• [Problem] Starting at the line with "plaatsmarkering springen |" and going on through the line with "naar de volgende", reproduce each line in the records below exactly and nothing more.

• [Stored data]
BEGIN
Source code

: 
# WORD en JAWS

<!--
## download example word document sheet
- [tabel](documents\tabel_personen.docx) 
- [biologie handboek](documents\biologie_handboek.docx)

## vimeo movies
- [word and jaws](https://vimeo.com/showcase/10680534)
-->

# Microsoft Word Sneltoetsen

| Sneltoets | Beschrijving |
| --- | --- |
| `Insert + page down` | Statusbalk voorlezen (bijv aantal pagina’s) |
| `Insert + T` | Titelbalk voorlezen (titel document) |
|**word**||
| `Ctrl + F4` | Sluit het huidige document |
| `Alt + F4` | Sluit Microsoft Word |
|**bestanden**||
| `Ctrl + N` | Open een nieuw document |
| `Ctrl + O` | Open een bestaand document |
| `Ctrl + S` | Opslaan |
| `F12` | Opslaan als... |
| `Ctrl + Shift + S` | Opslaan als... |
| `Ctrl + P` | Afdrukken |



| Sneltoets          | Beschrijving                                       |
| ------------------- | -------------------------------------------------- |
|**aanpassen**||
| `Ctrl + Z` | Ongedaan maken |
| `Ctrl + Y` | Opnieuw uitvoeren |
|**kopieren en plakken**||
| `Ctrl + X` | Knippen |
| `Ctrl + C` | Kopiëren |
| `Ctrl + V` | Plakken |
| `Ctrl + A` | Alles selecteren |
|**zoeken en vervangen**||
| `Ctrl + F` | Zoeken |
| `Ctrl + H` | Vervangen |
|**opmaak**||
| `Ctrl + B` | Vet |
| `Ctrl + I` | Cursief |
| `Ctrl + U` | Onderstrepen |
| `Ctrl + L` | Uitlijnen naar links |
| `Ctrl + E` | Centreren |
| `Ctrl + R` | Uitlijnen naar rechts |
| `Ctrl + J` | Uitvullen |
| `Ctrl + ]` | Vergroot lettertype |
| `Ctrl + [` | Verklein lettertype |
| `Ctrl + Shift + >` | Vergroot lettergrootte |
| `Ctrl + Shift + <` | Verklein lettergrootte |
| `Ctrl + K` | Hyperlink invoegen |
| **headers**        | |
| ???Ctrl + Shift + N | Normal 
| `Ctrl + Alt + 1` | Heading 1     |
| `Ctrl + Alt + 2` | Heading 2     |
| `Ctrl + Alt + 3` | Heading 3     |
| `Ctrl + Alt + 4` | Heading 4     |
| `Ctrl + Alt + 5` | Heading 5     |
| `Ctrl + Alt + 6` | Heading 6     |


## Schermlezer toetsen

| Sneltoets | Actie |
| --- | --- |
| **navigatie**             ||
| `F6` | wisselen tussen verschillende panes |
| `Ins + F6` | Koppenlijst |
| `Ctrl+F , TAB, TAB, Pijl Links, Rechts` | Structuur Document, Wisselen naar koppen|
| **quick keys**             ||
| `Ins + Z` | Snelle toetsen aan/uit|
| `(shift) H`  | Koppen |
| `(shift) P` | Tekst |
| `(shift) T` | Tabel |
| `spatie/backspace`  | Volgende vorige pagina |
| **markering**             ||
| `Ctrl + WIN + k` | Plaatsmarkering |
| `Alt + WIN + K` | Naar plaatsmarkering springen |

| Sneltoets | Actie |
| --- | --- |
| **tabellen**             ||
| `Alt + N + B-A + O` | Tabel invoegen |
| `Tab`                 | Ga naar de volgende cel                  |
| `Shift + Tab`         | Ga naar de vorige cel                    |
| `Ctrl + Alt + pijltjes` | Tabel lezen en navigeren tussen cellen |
END
• [Task response]
| `Alt + WIN + K` | Naar plaatsmarkering springen |

| Sneltoets | Actie |
| --- | --- |
| **tabellen**             ||
| `Alt + N + B-A + O` | Tabel invoegen |
| `Tab`                 | Ga naar de volgende cel                  |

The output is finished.